Postgraduate taught 

Human Geography: Spaces, Politics, Ecologies MRes

Research environment

Research environment

  • The Human Geography Research Group (HGRG) is an expanding community of academic staff, postdoctoral researchers and postgraduate students, with a well-established reputation for geographical research that is theoretically innovative, politically engaged, empirically diverse, and inclusive of a broad range of communities and partnerships.
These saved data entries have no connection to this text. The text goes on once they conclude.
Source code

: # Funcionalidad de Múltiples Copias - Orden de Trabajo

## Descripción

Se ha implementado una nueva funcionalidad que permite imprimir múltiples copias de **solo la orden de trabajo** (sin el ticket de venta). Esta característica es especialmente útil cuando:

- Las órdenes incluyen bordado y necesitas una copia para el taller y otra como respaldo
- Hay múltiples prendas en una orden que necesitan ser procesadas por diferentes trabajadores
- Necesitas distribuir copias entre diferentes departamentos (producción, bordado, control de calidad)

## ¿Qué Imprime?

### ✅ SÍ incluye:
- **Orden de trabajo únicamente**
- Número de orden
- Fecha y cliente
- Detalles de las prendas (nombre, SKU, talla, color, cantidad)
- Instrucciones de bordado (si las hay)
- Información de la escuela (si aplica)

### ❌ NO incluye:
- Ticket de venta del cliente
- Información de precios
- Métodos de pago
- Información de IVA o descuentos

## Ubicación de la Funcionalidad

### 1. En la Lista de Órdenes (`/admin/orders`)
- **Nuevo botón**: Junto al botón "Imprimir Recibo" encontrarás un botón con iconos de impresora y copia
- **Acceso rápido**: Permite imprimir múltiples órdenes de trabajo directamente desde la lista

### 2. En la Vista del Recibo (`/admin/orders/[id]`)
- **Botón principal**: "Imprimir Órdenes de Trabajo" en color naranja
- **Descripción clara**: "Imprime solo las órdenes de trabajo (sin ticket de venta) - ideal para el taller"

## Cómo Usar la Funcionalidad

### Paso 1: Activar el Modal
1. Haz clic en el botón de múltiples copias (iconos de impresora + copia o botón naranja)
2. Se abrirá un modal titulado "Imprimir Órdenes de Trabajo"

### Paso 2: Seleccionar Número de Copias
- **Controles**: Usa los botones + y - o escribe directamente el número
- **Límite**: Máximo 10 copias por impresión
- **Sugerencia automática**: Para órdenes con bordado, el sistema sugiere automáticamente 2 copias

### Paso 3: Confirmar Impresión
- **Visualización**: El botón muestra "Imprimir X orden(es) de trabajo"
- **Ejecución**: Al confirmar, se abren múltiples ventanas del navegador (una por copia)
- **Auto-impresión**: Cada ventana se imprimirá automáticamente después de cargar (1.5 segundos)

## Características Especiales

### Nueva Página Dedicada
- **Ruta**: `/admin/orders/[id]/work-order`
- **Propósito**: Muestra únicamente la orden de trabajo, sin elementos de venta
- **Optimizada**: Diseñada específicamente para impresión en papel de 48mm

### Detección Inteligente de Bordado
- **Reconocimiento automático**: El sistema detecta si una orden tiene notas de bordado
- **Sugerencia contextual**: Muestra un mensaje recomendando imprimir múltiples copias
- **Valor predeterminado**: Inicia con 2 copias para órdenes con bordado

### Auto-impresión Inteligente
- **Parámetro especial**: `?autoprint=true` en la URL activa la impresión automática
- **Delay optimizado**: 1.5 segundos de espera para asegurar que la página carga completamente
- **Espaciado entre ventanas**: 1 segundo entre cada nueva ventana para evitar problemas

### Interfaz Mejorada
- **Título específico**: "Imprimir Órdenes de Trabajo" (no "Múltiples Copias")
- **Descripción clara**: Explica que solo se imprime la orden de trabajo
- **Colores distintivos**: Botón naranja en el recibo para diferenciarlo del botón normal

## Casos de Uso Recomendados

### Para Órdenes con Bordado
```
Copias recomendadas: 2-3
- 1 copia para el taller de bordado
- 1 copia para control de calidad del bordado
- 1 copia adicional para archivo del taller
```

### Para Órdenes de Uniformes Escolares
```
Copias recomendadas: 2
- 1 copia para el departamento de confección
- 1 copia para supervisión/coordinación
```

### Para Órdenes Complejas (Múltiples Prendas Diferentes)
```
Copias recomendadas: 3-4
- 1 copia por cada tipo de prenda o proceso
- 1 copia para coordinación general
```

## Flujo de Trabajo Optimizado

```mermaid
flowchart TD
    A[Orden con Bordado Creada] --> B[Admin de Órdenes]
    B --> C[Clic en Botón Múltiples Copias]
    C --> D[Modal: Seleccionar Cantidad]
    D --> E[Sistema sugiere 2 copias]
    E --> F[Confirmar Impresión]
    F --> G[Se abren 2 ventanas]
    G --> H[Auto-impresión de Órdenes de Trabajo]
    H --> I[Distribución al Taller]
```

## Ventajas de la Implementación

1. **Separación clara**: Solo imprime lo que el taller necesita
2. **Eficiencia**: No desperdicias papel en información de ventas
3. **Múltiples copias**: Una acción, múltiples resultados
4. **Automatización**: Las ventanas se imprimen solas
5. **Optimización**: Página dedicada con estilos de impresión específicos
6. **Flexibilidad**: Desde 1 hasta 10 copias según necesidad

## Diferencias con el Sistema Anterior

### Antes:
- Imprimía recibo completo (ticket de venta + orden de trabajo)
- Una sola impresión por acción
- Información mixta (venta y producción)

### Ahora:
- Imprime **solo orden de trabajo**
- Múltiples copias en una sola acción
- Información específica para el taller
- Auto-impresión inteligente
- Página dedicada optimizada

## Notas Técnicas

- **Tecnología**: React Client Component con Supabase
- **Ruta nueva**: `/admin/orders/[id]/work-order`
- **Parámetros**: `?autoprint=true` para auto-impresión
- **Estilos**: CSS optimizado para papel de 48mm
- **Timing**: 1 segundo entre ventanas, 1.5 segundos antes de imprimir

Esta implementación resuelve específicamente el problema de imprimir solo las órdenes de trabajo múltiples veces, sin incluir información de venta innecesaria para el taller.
There are four main threads running through HGRG research:

  • Knowing, Creativity and Experiment
  • Subaltern Globalisations
  • Exploring Vital Geographies
  • Stressed Environments and Communities
  • Collectively, HGRG researchers have sought to explore the workings of power in its myriad forms and the different places through which it flows. We engage with differing critical theories of feminism, postcolonialism, posthumanism, post-structuralism, political economy and historiography, enabling work that asks significant questions about the configuration of contemporary geographies, or that shapes knowledge of past communities and environments.
  • The HGRG is committed to engaging with local communities and broader publics, and to forging transnational solidarities between the Global North and South. Our research practice, whether operating through sustained fieldwork or deskwork, enables progressive forms of activism and intervention in daily struggles and public campaigns. Our critical analysis is designed to speak back constructively to user-groups, and differing policy fields (urban, alternative economic and health). Our commitment to creatively, engaging research takes shape through collaborations with artists, composers, and curators in exhibition settings, public spaces and contested landscapes.
  • This programme constitutes the obligatory element of the Economic & Social Research Council's '1+3' programme and is also recognised by the Arts & Humanities Research Council.
  • Our Human Geography Research Group has strong working collaborations with the Glasgow Centre for International Development and the Glasgow Refugee, Asylum & Migration Network (GRAMNET).